Thursday, October 9, 2008

Piatto Piatto, Roppongi

Being a pure-blooded American of variously mixed Russian, Irish and German heritage, and coming from the tropical southern regions of New Jersey, it makes perfect sense that my definition of comfort food should be red-sauce Italian (and miso soup, but that's a different story). My home town is 2.3 square miles and 9,365 people, with 13 churches and about 300 Italian restaurants. I exaggerate for humorous effect, but there are a solid 5 of them, and more in neighboring towns.

These are clearly red-sauce places. They do steady takeout business in pizza and cheesesteaks [aside: "Philadelphia cheesesteak" is redundant. Anything superficially resembling a cheesesteak outside the greater Philadelphia region is an inferior simulacrum.] and feature formica-clad booths, faux wood-grained walls and the occasional jukebox. We used to have red sauce at home too. None of that "Wednesday is Prince Spaghetti Night!" stuff, and I don't call it gravy, but still plenty of it. So it's comforting. This is why I like cooking up a big pot on the weekends.

Piatto Piatto is a mildly sketchy-looking place near Baggio, around the corner from the Saizeriya or Chen Kenichi's on Roppongi Dori. I've known it was there for years (yonks, really. A donkey's age!) but always thought it was pretty much beneath notice. So elitist! Now, I appreciate 'different food group' foods like McDonald's and american coffee as much as the next guy, and I obviously needed more places to write about, so I went. And had red-sauce Italian, surrounded by heavy-smoking salarymen and Pinai waitresses. I noticed on the way in that there was one female customer, but she was the one who came in with me!

Lunch special is Y950 which gives you a soup (continuing the homey theme, we swore this was ketchup soup. Also had some tubular pasta in it; not ziti, longer and thinner.), bread (continuing the homey theme, this was literally a thick slice of toasted white bread cut in quarters, divided between the two of us), coffee (continuing the homey theme, this sucked) and pasta. We both had the eggplant-spinach-meat-sauce spaghetti (there was also mushroom bacon cream sauce, which looked less good; cheap cream sauce is difficult), and this was large and tasty! There was plenty of spinach, the eggplant was roasted really well (or at least pan-fried to brown-ness before being sauced) and the sauce was meaty and tomatoey and, dare I say it, homey. Each table had various condiments on parade, including a dish of butter (in Japan, I know! Extraordinary!) and a dish of grated cheese.
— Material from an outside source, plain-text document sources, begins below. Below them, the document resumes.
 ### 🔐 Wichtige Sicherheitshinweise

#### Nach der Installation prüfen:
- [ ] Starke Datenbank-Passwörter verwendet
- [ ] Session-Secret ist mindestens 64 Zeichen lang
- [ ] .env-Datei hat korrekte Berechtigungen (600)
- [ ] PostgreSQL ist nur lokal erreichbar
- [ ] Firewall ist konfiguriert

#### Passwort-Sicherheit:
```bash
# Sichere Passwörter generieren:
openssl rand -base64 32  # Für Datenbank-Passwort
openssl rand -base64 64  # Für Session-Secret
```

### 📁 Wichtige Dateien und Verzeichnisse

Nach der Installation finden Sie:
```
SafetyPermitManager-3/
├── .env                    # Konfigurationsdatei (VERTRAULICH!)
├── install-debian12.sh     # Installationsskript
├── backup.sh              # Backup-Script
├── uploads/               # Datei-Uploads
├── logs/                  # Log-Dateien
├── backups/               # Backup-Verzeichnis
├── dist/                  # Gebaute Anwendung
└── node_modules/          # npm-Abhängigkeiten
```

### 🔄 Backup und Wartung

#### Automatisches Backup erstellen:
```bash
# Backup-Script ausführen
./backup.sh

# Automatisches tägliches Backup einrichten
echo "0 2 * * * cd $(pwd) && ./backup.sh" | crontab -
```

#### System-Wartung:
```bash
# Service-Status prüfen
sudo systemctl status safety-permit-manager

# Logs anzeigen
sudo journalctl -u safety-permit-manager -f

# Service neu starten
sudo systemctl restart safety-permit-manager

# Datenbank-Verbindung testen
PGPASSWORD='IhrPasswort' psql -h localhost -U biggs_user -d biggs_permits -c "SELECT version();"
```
I have to say, I wouldn't even mind going back despite the ketchup soup and white bread.

I can't find any sites!

1 comment:

  1. And 2 of the Italian restaurants are owned by Greeks. Some how I think that is a little better than having the 3 Sushi restaurants in the next town owned by Chinese. Here in the USA many diners are owned by Greeks but it seems somewhat of a deception to go into a sushi place looking for authentic Japanese food only to find it prepared by an authentic Chinese chef.